Monday, November 03, 2014

The Invisible Front: Lithuania’s Heritage of Resistance

As Putinist forces wage a dirty war against Ukraine, it is hard to avoid the sinking feeling of history repeating itself. However, there is some history he and his separatist lackeys would be advised to remember. The Soviets did their best to banish any mention of the armed resistance to their Baltic occupation from the media and the history books, but the truth will out. The heroic struggles of Lithuania’s partisans are chronicled in Jonas Ohman, Vincas Sruoginis & Mark Johnston’s The Invisible Front (trailer here), which opens this Friday in New York.

The Baltic Republics were caught in a tight spot during WWII, trapped between two ruthless totalitarian systems. When the Soviets reconquered the Baltics at the end of the war, they commenced a brutal crackdown, hoping to beat the occupied nations into submission. It had the opposite effect.
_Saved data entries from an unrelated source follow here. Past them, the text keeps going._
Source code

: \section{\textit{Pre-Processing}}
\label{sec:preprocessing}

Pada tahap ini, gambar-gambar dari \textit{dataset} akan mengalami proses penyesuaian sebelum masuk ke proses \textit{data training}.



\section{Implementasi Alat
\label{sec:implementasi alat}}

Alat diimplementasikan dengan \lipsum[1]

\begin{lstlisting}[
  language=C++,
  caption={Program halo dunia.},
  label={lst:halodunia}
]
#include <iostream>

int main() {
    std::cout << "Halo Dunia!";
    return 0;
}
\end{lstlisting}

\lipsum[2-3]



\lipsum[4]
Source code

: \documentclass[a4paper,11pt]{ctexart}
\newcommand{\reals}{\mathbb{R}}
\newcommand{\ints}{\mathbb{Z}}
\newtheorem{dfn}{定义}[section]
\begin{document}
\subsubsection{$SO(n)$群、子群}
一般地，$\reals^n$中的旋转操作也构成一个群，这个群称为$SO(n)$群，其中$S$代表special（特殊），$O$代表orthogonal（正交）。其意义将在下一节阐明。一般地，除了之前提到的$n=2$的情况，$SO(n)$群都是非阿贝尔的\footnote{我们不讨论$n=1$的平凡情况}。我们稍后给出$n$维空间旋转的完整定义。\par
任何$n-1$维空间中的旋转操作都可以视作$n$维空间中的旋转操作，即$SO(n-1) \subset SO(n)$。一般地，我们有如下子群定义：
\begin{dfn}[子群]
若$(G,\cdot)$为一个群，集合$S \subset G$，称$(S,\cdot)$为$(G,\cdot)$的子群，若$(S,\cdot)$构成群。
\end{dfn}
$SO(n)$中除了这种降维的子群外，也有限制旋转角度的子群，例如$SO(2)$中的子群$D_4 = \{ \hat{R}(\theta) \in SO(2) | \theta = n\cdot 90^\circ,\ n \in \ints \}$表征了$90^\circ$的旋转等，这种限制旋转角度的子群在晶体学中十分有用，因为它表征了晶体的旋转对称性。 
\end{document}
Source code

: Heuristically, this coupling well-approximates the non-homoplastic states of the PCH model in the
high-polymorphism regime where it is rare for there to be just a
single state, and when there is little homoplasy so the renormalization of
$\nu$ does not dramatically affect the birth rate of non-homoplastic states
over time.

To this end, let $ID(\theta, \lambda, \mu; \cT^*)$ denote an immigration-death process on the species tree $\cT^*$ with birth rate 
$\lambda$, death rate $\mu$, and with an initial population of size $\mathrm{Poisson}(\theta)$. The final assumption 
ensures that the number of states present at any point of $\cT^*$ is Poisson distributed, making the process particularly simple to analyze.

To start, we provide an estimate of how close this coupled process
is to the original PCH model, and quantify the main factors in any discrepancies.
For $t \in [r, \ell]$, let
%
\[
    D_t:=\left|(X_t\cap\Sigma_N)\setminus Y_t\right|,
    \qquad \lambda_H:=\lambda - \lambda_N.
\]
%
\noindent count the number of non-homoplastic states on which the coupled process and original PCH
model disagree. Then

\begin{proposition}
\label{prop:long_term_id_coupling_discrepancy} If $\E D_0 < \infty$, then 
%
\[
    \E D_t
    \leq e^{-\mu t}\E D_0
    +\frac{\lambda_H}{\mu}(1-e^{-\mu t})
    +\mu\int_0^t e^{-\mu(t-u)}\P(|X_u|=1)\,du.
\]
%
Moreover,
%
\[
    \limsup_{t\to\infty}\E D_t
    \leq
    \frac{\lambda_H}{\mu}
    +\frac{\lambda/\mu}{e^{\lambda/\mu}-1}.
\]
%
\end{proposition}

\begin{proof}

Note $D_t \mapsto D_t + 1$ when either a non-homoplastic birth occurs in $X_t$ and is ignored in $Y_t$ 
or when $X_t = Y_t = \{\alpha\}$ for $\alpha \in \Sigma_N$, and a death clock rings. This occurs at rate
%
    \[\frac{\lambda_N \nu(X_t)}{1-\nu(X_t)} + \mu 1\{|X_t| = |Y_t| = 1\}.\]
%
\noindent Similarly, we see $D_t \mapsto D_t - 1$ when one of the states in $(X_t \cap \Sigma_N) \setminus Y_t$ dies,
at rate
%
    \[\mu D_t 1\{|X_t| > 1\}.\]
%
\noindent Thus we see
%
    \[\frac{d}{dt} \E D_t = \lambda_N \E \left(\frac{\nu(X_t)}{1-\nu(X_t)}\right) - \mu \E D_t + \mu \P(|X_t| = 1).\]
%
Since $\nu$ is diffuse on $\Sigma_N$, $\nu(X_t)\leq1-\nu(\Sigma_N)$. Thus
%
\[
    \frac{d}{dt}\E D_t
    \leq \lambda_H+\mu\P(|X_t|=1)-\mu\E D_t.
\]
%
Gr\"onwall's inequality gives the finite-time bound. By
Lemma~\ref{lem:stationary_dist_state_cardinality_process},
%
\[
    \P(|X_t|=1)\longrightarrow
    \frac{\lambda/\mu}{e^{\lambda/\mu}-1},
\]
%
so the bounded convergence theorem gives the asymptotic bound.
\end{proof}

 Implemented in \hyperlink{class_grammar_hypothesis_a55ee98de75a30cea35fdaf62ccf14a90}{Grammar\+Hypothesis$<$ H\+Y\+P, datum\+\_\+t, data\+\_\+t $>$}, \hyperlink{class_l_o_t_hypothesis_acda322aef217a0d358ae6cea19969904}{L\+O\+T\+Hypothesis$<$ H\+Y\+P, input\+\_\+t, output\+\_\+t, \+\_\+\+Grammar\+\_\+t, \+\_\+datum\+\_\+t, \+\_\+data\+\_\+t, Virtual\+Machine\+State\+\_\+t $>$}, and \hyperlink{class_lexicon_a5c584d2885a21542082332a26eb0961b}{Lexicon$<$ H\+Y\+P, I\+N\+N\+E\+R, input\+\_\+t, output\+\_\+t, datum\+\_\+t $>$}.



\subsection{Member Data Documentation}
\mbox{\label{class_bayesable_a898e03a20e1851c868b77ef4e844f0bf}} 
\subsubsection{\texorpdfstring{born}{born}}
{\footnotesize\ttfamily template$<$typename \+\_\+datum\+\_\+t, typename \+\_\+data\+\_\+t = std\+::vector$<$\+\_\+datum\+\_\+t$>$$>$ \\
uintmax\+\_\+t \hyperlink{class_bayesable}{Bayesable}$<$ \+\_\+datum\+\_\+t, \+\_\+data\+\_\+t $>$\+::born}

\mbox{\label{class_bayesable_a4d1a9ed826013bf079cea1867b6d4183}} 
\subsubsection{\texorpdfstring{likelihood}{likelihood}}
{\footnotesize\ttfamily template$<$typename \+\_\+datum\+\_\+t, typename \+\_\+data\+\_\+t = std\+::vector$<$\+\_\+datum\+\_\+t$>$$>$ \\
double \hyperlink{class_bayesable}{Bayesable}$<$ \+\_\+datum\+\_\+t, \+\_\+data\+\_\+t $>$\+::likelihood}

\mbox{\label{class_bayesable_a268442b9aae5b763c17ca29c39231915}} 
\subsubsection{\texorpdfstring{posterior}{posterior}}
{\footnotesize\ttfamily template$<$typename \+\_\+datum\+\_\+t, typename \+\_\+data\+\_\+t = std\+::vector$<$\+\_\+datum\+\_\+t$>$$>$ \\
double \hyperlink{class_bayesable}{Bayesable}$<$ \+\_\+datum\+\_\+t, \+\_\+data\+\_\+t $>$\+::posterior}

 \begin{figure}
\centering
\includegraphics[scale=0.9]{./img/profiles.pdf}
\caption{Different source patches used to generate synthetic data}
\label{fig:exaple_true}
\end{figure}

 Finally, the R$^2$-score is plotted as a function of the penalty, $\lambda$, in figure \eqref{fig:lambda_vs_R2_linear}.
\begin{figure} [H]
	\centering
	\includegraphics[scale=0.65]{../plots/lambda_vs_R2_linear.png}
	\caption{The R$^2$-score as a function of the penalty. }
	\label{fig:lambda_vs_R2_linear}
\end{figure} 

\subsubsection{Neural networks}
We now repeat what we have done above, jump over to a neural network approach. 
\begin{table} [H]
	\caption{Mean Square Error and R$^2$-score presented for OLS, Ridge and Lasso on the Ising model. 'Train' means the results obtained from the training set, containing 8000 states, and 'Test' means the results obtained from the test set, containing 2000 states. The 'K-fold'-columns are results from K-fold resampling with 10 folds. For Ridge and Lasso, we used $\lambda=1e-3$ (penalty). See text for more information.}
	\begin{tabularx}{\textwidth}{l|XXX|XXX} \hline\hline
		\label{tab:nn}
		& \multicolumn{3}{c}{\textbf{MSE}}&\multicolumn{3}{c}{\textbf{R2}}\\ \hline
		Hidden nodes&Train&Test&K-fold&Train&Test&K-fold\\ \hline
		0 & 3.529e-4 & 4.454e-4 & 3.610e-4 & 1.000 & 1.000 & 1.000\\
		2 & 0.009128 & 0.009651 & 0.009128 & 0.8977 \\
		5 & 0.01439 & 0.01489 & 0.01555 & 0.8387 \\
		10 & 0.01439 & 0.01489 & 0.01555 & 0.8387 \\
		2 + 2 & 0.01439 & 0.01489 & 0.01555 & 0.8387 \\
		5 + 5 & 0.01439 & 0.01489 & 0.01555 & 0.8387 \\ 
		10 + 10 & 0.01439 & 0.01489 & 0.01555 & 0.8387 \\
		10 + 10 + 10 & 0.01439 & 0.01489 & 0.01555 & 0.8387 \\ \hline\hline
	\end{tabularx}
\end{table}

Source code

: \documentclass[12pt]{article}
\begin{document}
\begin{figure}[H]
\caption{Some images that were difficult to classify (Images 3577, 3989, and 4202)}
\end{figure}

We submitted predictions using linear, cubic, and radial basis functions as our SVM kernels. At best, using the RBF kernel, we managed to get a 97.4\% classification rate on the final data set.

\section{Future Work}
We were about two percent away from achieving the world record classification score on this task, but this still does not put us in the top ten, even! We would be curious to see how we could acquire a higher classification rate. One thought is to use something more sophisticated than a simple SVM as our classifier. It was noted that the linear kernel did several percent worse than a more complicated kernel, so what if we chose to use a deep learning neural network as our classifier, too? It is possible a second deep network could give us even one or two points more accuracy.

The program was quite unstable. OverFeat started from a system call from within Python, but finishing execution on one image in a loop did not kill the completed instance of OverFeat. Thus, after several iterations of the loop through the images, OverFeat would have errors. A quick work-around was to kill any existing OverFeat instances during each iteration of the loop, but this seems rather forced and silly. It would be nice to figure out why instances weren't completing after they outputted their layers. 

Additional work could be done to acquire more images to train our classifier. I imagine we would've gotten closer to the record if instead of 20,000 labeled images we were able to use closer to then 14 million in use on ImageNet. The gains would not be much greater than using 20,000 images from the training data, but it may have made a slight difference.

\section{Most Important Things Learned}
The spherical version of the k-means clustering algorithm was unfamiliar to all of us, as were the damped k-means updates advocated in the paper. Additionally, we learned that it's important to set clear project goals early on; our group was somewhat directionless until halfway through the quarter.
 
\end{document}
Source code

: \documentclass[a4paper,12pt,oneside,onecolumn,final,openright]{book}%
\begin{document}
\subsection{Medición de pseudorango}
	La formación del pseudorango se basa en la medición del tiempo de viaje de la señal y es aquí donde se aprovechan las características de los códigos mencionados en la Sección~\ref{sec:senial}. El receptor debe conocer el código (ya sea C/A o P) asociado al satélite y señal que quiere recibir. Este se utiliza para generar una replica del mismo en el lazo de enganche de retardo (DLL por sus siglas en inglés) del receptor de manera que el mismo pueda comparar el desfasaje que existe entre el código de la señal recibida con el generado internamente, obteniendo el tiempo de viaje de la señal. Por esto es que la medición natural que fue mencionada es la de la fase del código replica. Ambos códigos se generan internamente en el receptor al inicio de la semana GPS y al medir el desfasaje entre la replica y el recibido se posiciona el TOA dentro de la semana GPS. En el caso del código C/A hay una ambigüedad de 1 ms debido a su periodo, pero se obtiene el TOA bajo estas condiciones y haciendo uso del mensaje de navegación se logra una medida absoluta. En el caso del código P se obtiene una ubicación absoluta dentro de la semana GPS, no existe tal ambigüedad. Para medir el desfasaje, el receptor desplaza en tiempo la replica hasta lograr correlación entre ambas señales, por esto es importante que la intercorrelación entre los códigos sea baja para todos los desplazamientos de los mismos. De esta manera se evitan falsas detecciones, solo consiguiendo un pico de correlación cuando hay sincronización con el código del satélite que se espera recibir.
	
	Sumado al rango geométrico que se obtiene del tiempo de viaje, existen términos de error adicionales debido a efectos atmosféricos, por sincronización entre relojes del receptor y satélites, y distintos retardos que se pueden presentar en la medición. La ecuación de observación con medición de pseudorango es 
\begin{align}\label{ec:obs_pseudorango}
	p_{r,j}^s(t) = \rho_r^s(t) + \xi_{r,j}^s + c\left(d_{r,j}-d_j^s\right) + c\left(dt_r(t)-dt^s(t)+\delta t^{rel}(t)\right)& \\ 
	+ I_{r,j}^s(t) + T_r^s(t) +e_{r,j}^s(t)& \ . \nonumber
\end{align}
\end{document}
At its height, one out every twenty Lithuanians was directly involved with the armed partisan resistance, known as the Forest Brothers—a staggeringly high percentage given the risks. Juozas Lukša emerged from the ranks as the movement’s inspirational leader. He was a warrior when necessary, but first and foremost, he was a journalist documenting Soviet atrocities.

Lukša’s memoir of resistance, The Forest Brothers, provides much of the film’s descriptive commentary, augmented by the testimony of surviving partisan supporters, as well as some of the occupying Soviet oppressors, at least one of whom has since had a change of heart. Unfortunately, America plays the role of the absent cavalry in this story, never interceding on behalf of the Baltics as the Forest Brothers hoped and prayed. It was certainly not for a lack of trying on Lukša’s part.

Several times he clandestinely traveled to the west, hoping to spread awareness of Soviet human rights abuses and thereby spur western action. His efforts were not completely wasted. He met his future wife, Nijolė Bražėnaitė while on assignment in Paris. Needless to say, their romance would be sadly cut short.

Told through the prism of Lukša’s life, Invisible begins as a war story, evolves into a surprisingly tense tale of espionage, with a heartbreaking romance embedded right in its center. All our stirring stuff, but it is the love story of Lukša and Bražėnaitė that really cries out for a dramatic feature treatment.

Ohman & Sruoginis scored some impressive on-camera interviews, including Bražėnaitė, former Lithuanian President Valdus Adamkus, and at least one former Russian officer who does not realize how ominous it sounds when he explains they referred to duty in the Baltics as the titular “Invisible Front” because of the complete news blackout throughout the rest of the USSR. (Yet, nobody can say they did not give the other side a chance to speak for themselves). Lithuanian pop vocalist-actor Andrius Mamontovas (excellent in Hong Kong Confidential) adds further domestic star power, sensitively narrating passages from Lukša’s memoir.

Invisible Front is a tightly constructed documentary, arriving at a precarious moment in history, with Putinist Russia is openly aggressing against a free and unified Ukraine. Keenly aware of the film’s timeliness, the production team has started raising funds to supply body armor and medical kits to Ukraine’s volunteer Self-Defense Brigades. It is a worthy cause and a worthy documentary. Ultimately, it is an inspiring film, but it is eerie just how directly it speaks to events unfolding in Ukraine. Highly recommended, particularly for younger viewers who did not live through the Captive Nations era, The Invisible Front opens this Friday (11/7) in New York, at the Cinema Village.